There's also a retroactive clause thrown in for good measure. If the proposed rules pass, the FEC will "look back" at a non-profit group's activities over the past four years, to determine whether the group should be re-classified as a political committee. Never mind that McCain-Feingold only passed in 2002, and the FEC only proposed these rules this year. Even if a group played by the rules in the past, they'll be penalized tomorrow. If non-profit groups are re-classified as political committees, the FEC will require them to raise hard money to repay old expenses now covered by the new rules. Their activities will be forcibly halted until they've paid in full for supposed soft money sins of the past.

Theoretically, under these proposed rules, groups like the League of Women Voters would be re-classified as political committees if they spent more than $50,000 in 2004 sending letters urging community members to vote because it was their "civic duty." Advocacy groups such as NARAL would be prevented from contacting activists and urging them to call their members of Congress to oppose a bill banning all abortions. Rock The Vote, which works to boost nonpartisan youth voter turnout, would be forced to stop accepting money from traditional charitable sources, including corporations and foundations. A policy oriented group like the Concord Coalition that advocates a balanced budget would be banned from using records of corporate contributions to elected officials to let the public know how candidates stand on budget issues.

It's not just the liberal non-profit lambs who are endangered. In a February letter to the FEC, conservative interest groups including the National Right To Life Committee and the Club For Growth also spoke out against the FEC's proposed rules, claiming that "the issue is democracy, not political or ideological advantage," and "as a matter of principle, all voices should be heard and not reduced to silence by overly burdensome restrictions." All kinds of non-profits are threatened by these new rules, including educational groups, charities, churches, and trade associations.

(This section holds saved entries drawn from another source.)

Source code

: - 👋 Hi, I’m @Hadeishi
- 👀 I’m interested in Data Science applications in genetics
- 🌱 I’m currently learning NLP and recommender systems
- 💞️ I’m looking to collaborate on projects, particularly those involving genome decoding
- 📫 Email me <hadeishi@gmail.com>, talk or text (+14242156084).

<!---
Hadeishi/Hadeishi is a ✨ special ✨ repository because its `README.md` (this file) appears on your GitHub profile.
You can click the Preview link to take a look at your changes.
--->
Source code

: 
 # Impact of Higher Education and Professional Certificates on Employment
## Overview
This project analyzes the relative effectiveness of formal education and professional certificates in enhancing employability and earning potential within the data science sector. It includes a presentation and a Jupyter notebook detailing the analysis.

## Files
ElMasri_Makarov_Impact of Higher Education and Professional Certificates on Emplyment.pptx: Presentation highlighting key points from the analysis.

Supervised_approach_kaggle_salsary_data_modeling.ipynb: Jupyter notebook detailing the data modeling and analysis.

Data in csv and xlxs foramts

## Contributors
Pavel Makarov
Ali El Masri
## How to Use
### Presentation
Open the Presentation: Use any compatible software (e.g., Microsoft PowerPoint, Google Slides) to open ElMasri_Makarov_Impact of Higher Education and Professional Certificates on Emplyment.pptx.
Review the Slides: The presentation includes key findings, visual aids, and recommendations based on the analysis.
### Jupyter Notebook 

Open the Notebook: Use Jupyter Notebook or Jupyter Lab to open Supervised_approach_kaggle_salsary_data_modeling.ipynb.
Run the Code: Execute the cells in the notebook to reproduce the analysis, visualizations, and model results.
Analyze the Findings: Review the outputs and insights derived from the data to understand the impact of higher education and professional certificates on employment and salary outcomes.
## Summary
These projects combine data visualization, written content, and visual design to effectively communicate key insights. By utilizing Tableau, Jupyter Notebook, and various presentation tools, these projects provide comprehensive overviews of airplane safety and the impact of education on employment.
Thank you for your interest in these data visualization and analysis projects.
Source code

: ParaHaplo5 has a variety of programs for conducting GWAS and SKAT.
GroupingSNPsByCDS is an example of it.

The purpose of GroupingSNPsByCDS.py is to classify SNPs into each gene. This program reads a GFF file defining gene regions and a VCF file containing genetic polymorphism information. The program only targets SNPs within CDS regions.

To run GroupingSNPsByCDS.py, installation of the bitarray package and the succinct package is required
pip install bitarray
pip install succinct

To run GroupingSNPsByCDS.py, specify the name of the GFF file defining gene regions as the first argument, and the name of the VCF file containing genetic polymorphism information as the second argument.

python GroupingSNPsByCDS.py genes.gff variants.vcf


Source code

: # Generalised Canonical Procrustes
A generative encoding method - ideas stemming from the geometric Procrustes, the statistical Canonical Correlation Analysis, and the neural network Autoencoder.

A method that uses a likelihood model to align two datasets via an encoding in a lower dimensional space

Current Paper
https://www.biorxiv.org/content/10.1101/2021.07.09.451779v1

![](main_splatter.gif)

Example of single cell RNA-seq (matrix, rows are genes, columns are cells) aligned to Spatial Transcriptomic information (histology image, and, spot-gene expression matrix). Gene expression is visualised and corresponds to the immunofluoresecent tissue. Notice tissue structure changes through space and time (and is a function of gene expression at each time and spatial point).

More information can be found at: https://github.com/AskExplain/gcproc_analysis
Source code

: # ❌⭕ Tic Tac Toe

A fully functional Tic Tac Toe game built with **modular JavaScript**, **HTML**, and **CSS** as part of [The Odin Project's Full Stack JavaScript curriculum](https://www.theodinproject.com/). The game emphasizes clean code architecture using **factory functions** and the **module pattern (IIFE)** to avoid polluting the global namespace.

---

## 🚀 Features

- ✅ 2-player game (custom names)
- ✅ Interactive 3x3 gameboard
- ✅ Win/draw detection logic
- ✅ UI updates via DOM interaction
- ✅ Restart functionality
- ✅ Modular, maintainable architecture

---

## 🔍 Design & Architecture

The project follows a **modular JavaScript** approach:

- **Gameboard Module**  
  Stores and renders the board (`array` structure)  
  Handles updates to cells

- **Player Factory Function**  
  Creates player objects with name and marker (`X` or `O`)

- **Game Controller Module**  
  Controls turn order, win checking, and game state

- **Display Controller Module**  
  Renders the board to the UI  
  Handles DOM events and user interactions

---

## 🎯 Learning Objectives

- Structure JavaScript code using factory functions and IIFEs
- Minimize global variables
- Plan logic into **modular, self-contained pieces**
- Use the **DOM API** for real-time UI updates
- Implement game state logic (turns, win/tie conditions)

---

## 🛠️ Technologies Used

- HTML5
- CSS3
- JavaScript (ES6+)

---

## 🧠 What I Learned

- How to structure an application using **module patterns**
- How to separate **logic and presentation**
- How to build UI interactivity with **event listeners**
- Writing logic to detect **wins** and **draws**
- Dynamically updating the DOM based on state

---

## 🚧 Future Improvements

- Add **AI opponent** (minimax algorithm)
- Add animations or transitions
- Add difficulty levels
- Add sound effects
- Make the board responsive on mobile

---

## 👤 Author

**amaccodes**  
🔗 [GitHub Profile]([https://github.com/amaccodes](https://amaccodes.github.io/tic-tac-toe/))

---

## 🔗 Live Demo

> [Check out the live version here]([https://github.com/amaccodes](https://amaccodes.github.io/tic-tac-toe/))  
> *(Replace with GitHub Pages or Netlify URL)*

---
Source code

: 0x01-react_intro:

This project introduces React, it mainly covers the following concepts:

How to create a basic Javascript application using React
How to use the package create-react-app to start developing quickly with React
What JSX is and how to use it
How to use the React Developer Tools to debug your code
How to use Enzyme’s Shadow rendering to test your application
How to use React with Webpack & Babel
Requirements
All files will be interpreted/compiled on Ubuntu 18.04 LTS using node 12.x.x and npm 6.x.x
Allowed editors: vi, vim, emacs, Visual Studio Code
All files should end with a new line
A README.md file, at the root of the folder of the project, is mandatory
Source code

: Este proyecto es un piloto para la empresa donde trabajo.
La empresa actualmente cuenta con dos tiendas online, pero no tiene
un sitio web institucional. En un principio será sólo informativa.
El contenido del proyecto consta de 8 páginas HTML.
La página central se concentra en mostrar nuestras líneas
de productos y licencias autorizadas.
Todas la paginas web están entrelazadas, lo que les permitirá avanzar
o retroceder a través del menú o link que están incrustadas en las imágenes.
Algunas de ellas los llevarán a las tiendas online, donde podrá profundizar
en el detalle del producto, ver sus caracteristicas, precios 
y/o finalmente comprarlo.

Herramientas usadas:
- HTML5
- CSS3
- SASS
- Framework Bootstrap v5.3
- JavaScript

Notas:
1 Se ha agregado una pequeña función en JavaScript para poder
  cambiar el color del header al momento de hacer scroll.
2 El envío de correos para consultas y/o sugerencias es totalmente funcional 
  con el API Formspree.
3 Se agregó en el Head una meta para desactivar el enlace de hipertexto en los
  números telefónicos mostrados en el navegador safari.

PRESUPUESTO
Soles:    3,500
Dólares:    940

But on this question, the far right-wing in control of the national Republican party is content to sacrifice its own ideological supporters. They figure there's more liberal non-profits than conservative ones doing troublesome things like nonpartisan voter registration and providing the public with useful information about public policy issues.

It's yet another example of how the old, established rules of civility in political combat no longer apply if you're a right-wing Republican in 2004 desperately seeking to hold onto political power. Republican House Majority Leader Tom DeLay masterminded the passage of a blatantly partisan redistricting plan in Texas solely designed to elect more Republicans to Congress and help make him Speaker of the House. George W. Bush has used recess appointments to elevate unqualified, right-wing ideologues to the Federal judiciary who couldn't get confirmed by the U.S. Senate. Now the far right hopes to bully the FEC into silencing non-profit groups and calling it campaign finance reform. Concerned Americans of all political persuasions should call it an outrage.